14B13: Exam Report
Outline the pharmacology of amiodarone.
77% of candidates passed this question.
This was a repeat question and was generally answered well. Some candidates lost marks for being too approximate on the pharmacokinetics.

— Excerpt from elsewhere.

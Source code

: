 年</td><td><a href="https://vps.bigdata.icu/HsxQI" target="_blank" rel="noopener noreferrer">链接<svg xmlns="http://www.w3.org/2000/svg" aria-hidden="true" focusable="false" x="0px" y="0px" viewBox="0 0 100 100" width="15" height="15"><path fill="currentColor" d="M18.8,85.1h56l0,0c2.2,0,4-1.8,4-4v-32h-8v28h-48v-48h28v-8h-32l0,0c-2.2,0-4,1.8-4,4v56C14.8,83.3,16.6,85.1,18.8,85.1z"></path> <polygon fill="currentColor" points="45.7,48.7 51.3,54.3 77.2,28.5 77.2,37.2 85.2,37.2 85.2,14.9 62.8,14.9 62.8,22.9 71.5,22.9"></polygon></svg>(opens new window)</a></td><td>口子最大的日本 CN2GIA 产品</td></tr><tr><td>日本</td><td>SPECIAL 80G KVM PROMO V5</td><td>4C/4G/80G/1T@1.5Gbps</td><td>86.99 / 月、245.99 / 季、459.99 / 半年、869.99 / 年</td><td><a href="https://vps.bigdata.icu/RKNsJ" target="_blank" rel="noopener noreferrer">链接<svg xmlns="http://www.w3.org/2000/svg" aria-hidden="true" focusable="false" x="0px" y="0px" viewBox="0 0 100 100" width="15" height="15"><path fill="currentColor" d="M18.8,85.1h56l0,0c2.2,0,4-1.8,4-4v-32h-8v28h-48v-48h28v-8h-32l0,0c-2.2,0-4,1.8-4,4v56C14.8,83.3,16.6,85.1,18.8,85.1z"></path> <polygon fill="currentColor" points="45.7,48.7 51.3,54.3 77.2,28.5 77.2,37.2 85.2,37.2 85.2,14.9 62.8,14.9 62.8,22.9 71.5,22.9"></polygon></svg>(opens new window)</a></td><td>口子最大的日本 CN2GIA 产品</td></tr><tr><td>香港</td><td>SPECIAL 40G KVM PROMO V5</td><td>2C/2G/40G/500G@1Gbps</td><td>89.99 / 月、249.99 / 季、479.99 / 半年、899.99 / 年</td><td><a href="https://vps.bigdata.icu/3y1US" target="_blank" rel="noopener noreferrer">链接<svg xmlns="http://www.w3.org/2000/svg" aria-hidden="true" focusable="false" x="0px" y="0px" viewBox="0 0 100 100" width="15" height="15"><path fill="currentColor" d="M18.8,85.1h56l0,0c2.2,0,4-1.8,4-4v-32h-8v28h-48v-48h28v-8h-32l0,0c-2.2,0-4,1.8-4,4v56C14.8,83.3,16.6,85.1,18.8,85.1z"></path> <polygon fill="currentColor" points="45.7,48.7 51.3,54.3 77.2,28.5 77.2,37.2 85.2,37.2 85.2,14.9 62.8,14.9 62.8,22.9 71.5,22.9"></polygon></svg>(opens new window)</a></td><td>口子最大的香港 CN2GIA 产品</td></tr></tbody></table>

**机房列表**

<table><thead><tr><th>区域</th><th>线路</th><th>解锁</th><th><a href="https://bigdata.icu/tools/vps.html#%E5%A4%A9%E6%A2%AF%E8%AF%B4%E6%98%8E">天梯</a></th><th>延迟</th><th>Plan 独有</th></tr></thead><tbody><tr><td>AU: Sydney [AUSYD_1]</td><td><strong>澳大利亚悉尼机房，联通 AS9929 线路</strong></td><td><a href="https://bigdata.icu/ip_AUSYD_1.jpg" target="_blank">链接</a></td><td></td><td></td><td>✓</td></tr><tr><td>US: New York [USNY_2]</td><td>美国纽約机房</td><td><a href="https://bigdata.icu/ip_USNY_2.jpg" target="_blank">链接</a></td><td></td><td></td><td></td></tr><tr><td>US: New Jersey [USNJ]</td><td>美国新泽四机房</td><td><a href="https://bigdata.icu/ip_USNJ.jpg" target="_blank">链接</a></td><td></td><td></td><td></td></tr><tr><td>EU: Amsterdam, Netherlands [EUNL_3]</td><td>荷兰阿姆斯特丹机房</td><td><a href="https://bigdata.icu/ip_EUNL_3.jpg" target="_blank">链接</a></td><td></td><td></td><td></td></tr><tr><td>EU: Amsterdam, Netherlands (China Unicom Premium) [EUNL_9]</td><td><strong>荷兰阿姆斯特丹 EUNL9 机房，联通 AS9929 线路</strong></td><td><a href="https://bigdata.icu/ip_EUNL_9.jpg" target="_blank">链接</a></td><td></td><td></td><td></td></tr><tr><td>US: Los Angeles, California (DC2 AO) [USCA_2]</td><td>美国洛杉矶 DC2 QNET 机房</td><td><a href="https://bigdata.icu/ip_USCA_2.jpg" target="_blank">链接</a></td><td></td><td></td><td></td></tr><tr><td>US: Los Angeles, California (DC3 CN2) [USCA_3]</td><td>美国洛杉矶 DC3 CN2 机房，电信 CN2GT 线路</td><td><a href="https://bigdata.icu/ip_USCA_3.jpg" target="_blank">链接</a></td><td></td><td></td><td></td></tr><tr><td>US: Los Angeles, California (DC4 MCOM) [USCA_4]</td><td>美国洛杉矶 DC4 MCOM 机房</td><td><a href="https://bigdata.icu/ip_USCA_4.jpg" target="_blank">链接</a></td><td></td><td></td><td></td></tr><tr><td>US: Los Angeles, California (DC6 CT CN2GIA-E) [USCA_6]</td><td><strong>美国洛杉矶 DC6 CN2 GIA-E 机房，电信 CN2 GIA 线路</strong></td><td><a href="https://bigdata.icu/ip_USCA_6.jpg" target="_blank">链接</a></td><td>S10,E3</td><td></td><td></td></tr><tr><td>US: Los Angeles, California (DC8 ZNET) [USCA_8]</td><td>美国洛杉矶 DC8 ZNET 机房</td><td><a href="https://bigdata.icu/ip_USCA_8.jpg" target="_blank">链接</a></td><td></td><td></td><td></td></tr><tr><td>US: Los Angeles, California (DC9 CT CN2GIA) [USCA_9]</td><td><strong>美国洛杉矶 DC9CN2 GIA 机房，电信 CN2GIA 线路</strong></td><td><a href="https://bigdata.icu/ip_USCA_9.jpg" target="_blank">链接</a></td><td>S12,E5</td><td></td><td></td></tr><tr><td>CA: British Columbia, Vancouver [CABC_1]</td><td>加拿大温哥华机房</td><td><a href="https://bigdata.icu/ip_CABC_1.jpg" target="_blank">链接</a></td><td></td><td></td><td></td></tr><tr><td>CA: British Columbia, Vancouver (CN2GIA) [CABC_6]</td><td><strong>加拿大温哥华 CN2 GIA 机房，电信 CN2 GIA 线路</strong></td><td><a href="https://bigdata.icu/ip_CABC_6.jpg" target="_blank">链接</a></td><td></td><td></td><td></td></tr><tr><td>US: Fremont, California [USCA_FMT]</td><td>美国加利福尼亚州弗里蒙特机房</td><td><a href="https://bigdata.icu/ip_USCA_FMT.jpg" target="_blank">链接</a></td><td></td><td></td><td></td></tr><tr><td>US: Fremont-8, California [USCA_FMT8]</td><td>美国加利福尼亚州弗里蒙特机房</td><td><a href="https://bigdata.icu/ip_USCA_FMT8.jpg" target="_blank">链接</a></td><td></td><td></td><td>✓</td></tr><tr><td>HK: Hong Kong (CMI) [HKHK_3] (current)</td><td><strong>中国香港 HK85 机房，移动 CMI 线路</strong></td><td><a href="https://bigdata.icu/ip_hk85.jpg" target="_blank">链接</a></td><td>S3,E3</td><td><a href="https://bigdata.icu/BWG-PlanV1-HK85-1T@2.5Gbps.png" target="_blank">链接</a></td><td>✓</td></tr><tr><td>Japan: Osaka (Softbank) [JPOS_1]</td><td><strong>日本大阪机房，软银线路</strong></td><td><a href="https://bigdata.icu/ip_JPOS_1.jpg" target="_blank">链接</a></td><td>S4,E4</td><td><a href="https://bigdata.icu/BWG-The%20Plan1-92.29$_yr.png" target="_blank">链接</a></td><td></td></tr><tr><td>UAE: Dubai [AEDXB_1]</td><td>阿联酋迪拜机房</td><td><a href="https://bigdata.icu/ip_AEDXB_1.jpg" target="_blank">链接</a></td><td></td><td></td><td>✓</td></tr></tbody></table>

G7iii / 14B13: Outline the pharmacology of Amiodarone
Chemical
Iodinated benzofurane derivative
37% iodine by weight
Resembles thyroxine structure
Class II anti-arrhythmic
Use
- Ventricular tachyarrhythmias
- SVTs
Presentation
Clear, colourless vial 50mg/mL
PO tablets 100/200mg
Dose
300mg/30min IV load
Then 1500mg/24hrs infusion
PO → load 900mg/day for 2/52
→ maintenance 200mg/day
Route
PO/IV → Rapid IV infusion risks circulatory collapse
Onset
IV → suppression of arrhythmia < 1hr
PO → suppression of arrythmia 72hrs
DoA
4 hrs
MoA (mechanism)
All 4 V-W class actions
1) Blocks K+ channels
- Prolongs effective refractory period
- ∴ prolongs AP duration & QT interval
2) Na+ channel blockade
- ↓slope of Ph 0
- ↓aplitude AP
- ↓conduction velocity ( – CHRONO) so there is slower transmission of AP
- Especially slows conduction through His Purkinje & Ventricles
3) Anti-adrenergic
- Non-competitive block of α & β adrenoreceptors
- ↓HR
- ↓AV Nodal conduction
4) Ca2+ channel block
- Mild direct -ve inotrope
ECG effects
- Prolong PR interval
- Widened QRS
- QT prolongation
PD
CVS
- Prolongs refractory period in all cardiac tissue
→ ↓HR
→ May cause AV block
→ Prolonged QT risks TdP
- Mild negative inotropy
- Potent vasodilation → CA but also ↓BP
- Irritates veins
PK
A
Incomplete
Highly variable
OBA 20 – 90%
Titrated on an individual basis
D
Huge tissue affinity
Myocardial concentration x 10 that of plasma
∴ not a good relation b/w plasma [ ] & PD effects
Large VD 70L/kg
Extensive PPB > 99%
Not removed well in HD
M
Liver metabolism to desmethylamiodarone which is active & has a longer t ½ cf. amiodarone
E
Small renal excretion mainly in bile & faeces
Elimination is v. long ~30 days
Adverse Effects
CVS
- Irritant to veins
- Bradycardia → resistant to atropine
- Prolongs QT → risks TdP
- Potent VD → risks cardiovascular collapse → esp. with rapid IV bolus
- Complete AV block
Resp
- Pulmonary fibrosis secondary to alveolitis
- Pulmonary toxicity is dose-related → esp. >400mg/day for >4wks
CNS
- Sleep disturbance
- Headache
- Peripheral neuropathy
- Tremors/proximal skeletal m. weakness
Ocular
- Corneal microdeposits → virtually all patients
- Halo development in peripheral fields
- Optic neuritis may progress to blindness
Dermatologic
- Blue slate skin
- Photodermatitis esp. to sun-exposed areas
GI
- Fatty infiltration of liver
- ↑transaminases
- Hypersensitivity hepatitis
Endocrine
- 5% pats → hyper/hypo-thyroidism
- More likely with pre-existing thyroid disease
- Hyperthyroidism → from release of iodine during metabolism
- Hypothyroidism → when Ami inhibits peripheral deiodination of T4 → T3
Pregnancy
- Amiodarone & its metabolite demethylamiodarone (DEA) are found in placenta & breast milk
- Can cause infant hypothyroidism
DRUG INTERACTIONS
- Displaces drugs from plasma proteins 2° large PPB
- ↑plasma [ ] of other antiarrhythmics; DIGOXIN, PROCAINAMIDE, PROPANOLOL, VERAPAMIL
- Plasma digoxin x 50%
- Amiodarone is a substrate for CYP3A4
- ∴ drugs inhibit CYP3A4 = ↑ plasma amiodarone
- e. H2 blocker cimetidine
- Drugs which induce CYP3A4 ↓amiodarone e. rifampicin
- Amiodarone inhibits P450 enzyme & ↑levels of drugs: statins, digoxin, warfarin
- WARFARIN needs to ↓ 1/3 of dose with amiodarone
- Erythromycin → also prolongs QT interval = ↑risk TdP
NOTE: K+ channel blocking takes days to become evident
∴ only if you need urgent rate control for AF, do you give amiodarone IV
Initial action = ↓ventricular rate in RAF without reverting to SR
↓
Then the K+ blocking takes place & reverts to SR seen